Work request:
Using the records below, copy exactly the part that opens with the line holding "Il povero procaccia" and closes with the line holding "last baseline (uint32_t)", minus the pictures.
==========
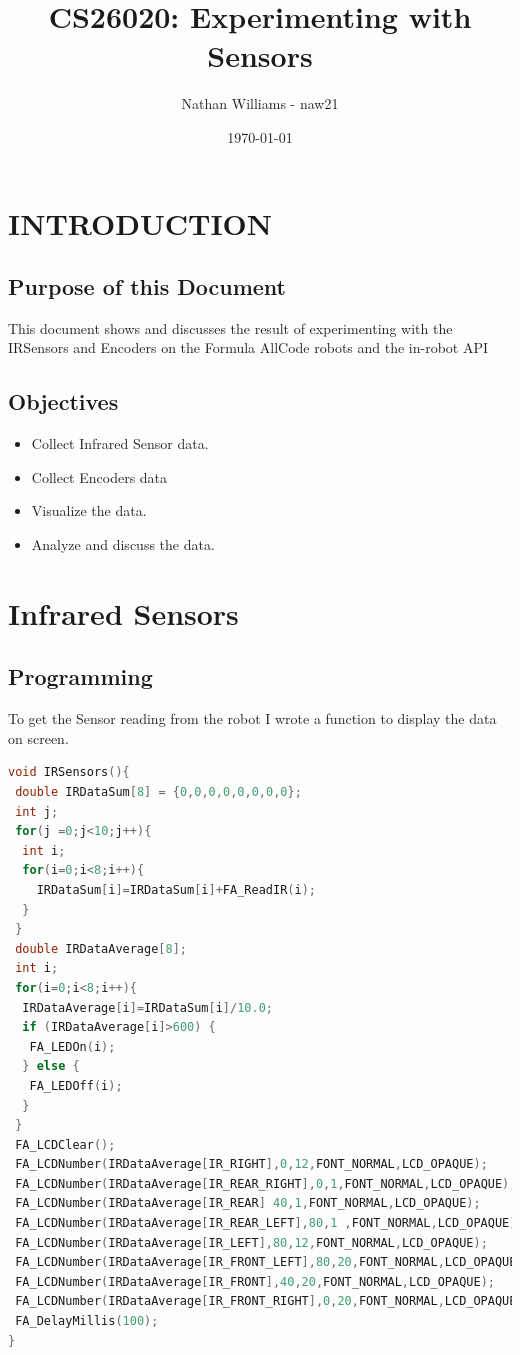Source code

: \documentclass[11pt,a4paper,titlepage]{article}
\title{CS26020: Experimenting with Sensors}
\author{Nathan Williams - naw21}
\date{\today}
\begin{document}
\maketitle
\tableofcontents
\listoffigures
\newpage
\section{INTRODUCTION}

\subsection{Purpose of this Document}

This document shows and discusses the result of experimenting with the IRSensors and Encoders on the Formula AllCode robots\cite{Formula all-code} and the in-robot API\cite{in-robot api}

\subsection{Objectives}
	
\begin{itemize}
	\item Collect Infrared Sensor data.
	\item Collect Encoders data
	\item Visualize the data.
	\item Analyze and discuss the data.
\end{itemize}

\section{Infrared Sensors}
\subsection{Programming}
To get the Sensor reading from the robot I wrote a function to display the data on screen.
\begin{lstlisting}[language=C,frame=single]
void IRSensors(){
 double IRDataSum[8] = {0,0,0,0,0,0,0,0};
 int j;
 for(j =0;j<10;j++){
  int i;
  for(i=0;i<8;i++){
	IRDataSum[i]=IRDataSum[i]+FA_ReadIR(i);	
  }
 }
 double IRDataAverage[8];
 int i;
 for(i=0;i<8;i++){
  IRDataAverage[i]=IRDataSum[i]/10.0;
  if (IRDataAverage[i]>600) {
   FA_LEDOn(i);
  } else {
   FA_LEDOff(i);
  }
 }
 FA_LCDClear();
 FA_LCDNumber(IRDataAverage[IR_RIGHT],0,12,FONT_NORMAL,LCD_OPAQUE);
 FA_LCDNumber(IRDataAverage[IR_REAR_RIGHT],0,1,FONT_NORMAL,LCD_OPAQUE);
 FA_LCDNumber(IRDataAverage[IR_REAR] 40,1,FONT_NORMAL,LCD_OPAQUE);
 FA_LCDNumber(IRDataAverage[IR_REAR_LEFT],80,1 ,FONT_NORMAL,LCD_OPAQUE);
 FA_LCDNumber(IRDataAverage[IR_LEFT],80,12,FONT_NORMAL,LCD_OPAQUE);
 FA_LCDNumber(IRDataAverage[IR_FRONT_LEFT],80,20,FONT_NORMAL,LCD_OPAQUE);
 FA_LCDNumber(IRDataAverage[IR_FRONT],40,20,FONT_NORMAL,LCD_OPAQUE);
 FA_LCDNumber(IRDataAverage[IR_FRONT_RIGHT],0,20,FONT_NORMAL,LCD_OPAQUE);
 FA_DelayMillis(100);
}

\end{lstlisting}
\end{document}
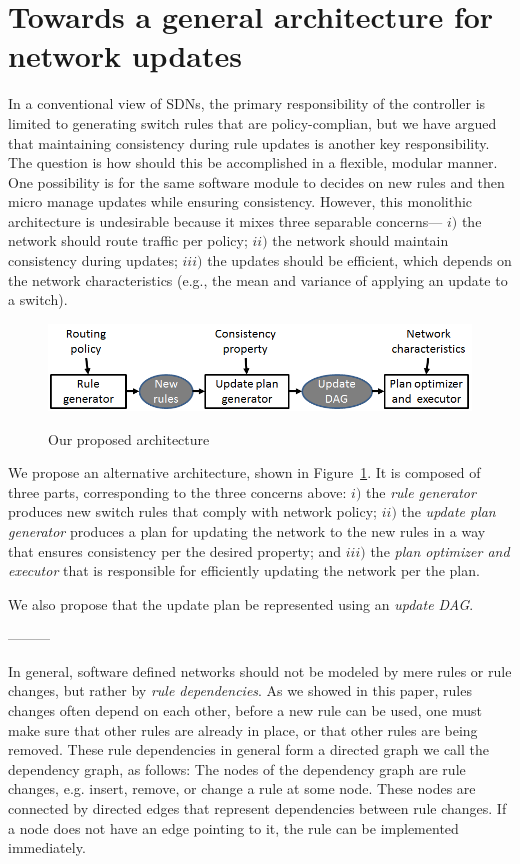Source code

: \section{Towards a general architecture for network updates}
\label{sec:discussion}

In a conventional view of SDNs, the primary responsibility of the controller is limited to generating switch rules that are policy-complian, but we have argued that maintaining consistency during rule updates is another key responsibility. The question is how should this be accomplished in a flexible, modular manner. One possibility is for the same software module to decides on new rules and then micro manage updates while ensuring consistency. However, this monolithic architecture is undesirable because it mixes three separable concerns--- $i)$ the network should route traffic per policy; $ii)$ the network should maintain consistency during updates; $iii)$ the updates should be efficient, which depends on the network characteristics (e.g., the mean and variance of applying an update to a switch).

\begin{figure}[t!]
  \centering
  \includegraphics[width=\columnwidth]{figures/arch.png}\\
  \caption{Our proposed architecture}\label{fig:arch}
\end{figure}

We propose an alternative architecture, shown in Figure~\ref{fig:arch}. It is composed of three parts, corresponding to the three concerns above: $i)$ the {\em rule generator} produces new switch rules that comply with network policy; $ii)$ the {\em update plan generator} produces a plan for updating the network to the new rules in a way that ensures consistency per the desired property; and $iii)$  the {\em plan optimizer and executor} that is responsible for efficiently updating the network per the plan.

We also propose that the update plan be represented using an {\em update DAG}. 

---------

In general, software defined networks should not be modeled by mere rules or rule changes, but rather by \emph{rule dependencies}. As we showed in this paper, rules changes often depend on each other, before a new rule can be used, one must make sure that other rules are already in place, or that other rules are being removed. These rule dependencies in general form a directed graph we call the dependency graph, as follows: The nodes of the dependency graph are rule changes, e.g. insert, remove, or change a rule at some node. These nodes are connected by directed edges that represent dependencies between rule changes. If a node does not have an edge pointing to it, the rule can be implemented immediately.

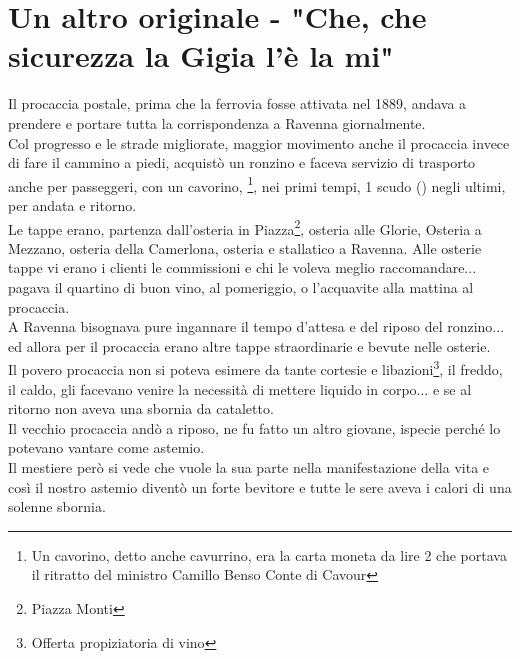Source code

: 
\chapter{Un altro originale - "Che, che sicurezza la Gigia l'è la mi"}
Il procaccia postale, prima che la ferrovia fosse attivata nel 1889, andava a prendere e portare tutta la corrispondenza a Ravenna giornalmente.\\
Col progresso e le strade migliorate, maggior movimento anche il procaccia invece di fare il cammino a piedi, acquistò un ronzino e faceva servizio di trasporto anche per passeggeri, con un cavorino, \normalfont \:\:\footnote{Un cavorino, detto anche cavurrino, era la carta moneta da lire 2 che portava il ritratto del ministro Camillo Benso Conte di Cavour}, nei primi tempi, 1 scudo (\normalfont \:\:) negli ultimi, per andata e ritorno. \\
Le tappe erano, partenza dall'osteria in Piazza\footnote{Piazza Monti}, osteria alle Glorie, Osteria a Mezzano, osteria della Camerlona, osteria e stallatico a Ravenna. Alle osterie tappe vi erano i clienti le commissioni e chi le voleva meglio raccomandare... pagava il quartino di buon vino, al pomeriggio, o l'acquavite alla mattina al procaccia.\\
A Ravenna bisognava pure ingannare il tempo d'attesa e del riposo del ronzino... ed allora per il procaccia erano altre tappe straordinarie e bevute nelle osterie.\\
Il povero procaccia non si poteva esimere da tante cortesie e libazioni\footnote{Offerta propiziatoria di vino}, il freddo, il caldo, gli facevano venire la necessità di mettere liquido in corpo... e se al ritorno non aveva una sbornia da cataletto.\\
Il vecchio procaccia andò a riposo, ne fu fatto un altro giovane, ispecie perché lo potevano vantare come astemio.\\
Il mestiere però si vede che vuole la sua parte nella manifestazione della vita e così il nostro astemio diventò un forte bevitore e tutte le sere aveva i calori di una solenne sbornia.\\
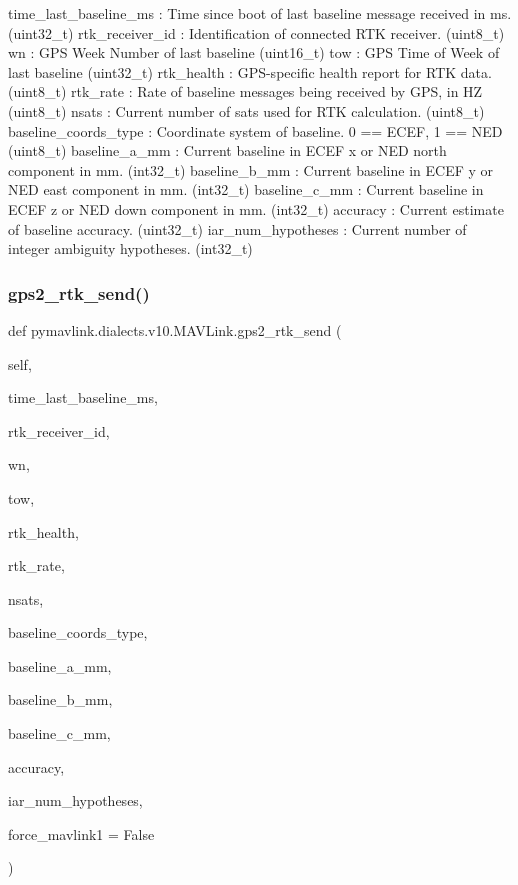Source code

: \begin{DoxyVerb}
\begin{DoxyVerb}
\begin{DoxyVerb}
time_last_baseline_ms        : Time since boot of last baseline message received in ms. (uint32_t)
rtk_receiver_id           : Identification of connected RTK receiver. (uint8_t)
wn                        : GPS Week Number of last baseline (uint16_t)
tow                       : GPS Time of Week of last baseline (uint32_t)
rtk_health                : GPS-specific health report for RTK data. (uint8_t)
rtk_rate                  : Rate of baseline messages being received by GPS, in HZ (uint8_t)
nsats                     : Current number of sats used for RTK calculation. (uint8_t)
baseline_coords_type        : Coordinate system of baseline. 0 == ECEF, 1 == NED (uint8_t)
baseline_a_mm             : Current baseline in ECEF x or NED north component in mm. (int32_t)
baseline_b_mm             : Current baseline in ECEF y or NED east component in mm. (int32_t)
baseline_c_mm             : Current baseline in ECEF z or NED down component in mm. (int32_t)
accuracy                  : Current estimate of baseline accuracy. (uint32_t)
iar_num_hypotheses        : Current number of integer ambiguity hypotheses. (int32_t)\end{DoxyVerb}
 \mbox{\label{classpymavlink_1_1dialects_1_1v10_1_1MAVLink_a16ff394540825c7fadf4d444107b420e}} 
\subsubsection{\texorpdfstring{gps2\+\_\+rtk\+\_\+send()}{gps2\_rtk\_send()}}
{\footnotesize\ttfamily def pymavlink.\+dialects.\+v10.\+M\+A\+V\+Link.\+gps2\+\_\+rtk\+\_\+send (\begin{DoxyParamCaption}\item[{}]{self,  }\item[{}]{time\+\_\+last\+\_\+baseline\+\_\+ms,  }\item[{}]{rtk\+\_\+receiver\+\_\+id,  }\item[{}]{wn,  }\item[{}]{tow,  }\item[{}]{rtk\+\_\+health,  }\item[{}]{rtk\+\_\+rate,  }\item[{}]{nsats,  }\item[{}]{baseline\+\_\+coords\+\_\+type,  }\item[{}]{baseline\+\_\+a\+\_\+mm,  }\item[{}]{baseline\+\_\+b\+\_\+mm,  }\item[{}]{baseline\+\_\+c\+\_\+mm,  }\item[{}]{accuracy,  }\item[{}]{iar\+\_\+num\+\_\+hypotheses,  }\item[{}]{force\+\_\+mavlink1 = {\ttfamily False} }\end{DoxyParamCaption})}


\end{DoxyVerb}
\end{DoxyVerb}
==========
Exercise answer:
Il povero procaccia non si poteva esimere da tante cortesie e libazioni\footnote{Offerta propiziatoria di vino}, il freddo, il caldo, gli facevano venire la necessità di mettere liquido in corpo... e se al ritorno non aveva una sbornia da cataletto.\\
Il vecchio procaccia andò a riposo, ne fu fatto un altro giovane, ispecie perché lo potevano vantare come astemio.\\
Il mestiere però si vede che vuole la sua parte nella manifestazione della vita e così il nostro astemio diventò un forte bevitore e tutte le sere aveva i calori di una solenne sbornia.\\
Source code

: \begin{DoxyVerb}
\begin{DoxyVerb}
\begin{DoxyVerb}
time_last_baseline_ms        : Time since boot of last baseline message received in ms. (uint32_t)
rtk_receiver_id           : Identification of connected RTK receiver. (uint8_t)
wn                        : GPS Week Number of last baseline (uint16_t)
tow                       : GPS Time of Week of last baseline (uint32_t)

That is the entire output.